Information provided ▸
════════

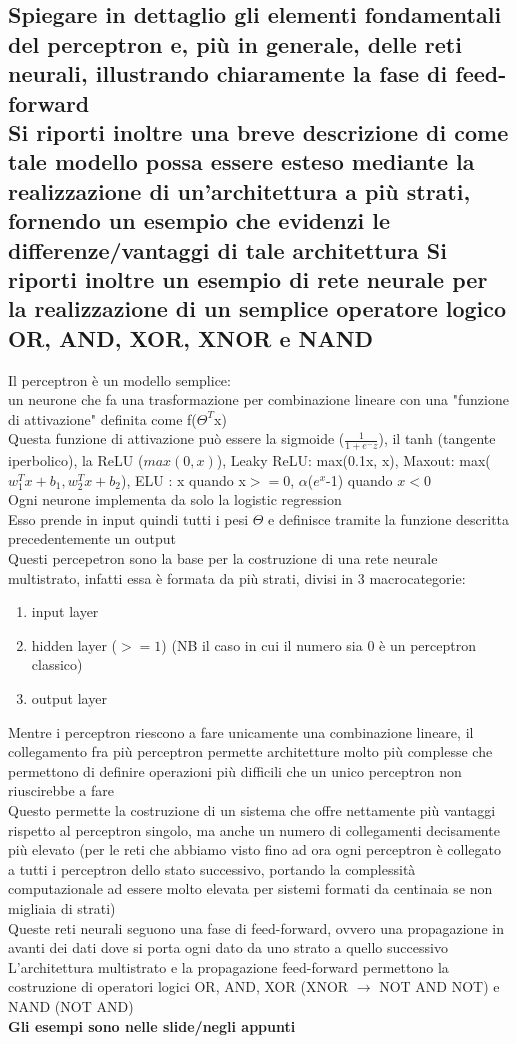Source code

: \documentclass[10pt,oneside,a4paper]{article}
\begin{document}
	
	
	\subsection{Spiegare in dettaglio gli elementi fondamentali del perceptron e, più in generale, delle reti
		neurali, illustrando chiaramente la fase di feed-forward\\
		Si riporti inoltre una breve descrizione di come tale modello possa essere esteso
		mediante la realizzazione di un’architettura a più strati, fornendo un esempio che evidenzi
		le differenze/vantaggi di tale architettura
		Si riporti inoltre un esempio di rete neurale per la realizzazione di un semplice operatore
		logico OR, AND, XOR, XNOR e NAND}
	Il perceptron è un modello semplice:\\
	un neurone che fa una trasformazione per combinazione lineare con una "funzione di attivazione" definita come f($\Theta^T$x)\\
	Questa funzione di attivazione può essere la sigmoide ($\frac{1}{1+e^-z}$), il tanh (tangente iperbolico), la ReLU ($max(0,x)$), Leaky ReLU: max(0.1x, x), Maxout: max($w_1^Tx+b_1, w_2^Tx+b_2$), ELU : x quando x$>=0$, $\alpha$($e^x$-1) quando $x<0$\\
	Ogni neurone implementa da solo la logistic regression\\
	Esso prende in input quindi tutti i pesi $\Theta$ e definisce tramite la funzione descritta precedentemente un output\\
	Questi percepetron sono la base per la costruzione di una rete neurale multistrato, infatti essa è formata da più strati, divisi in 3 macrocategorie:
	\begin{enumerate}
		\item input layer
		\item hidden layer ($>=1$) (NB il caso in cui il numero sia 0 è un perceptron classico)
		\item output layer
	\end{enumerate}
	Mentre i perceptron riescono a fare unicamente una combinazione lineare, il collegamento fra più perceptron permette architetture molto più complesse che permettono di definire operazioni più difficili che un unico perceptron non riuscirebbe a fare\\
	Questo permette la costruzione di un sistema che offre nettamente più vantaggi rispetto al perceptron singolo, ma anche un numero di collegamenti decisamente più elevato (per le reti che abbiamo visto fino ad ora ogni perceptron è collegato a tutti i perceptron dello stato successivo, portando la complessità computazionale ad essere molto elevata per sistemi formati da centinaia se non migliaia di strati)\\
	Queste reti neurali seguono una fase di feed-forward, ovvero una propagazione in avanti dei dati dove si porta ogni dato da uno strato a quello successivo\\
	L'architettura multistrato e la propagazione feed-forward permettono la costruzione di operatori logici OR, AND, XOR (XNOR $\to$ NOT AND NOT) e NAND (NOT AND)\\
	\textbf{Gli esempi sono nelle slide/negli appunti}	
		
\end{document}
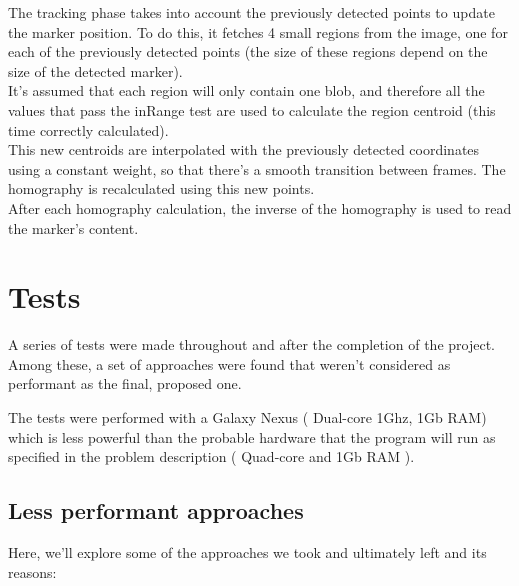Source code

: \documentclass[DIV=calc, paper=a4, fontsize=11pt, twocolumn]{scrartcl}   %
\begin{document}
The tracking phase takes into account the previously detected points to update the marker position. To do this, it fetches 4 small regions from the image, one for each of the previously detected points (the size of these regions depend on the size of the detected marker).\\


It's assumed that each region will only contain one blob, and therefore all the values that pass the inRange test are used to calculate the region centroid (this time correctly calculated).\\


This new centroids are interpolated with the previously detected coordinates using a constant weight, so that there's a smooth transition between frames. The homography is recalculated using this new points.\\


After each homography calculation, the inverse of the homography is used to read the marker's content.\\


\section*{Tests}

A series of tests were made throughout and after the completion of the project. Among these, a set of approaches were found that weren't considered as performant as the final, proposed one.

The tests were performed with a Galaxy Nexus ( Dual-core 1Ghz, 1Gb RAM) which is less powerful than the probable hardware that the program will run as specified in the problem description ( Quad-core and 1Gb RAM ).

\subsection*{Less performant approaches}
Here, we'll explore some of the approaches we took and ultimately left and its reasons:
\end{document}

════════

Copy out each line of the data above, exactly, if it lies between the line holding "Ogni neurone implementa" and the line holding "Mentre i perceptron", inclusive; copy no other line.

Result ▸
	Ogni neurone implementa da solo la logistic regression\\
	Esso prende in input quindi tutti i pesi $\Theta$ e definisce tramite la funzione descritta precedentemente un output\\
	Questi percepetron sono la base per la costruzione di una rete neurale multistrato, infatti essa è formata da più strati, divisi in 3 macrocategorie:
	\begin{enumerate}
		\item input layer
		\item hidden layer ($>=1$) (NB il caso in cui il numero sia 0 è un perceptron classico)
		\item output layer
	\end{enumerate}
	Mentre i perceptron riescono a fare unicamente una combinazione lineare, il collegamento fra più perceptron permette architetture molto più complesse che permettono di definire operazioni più difficili che un unico perceptron non riuscirebbe a fare\\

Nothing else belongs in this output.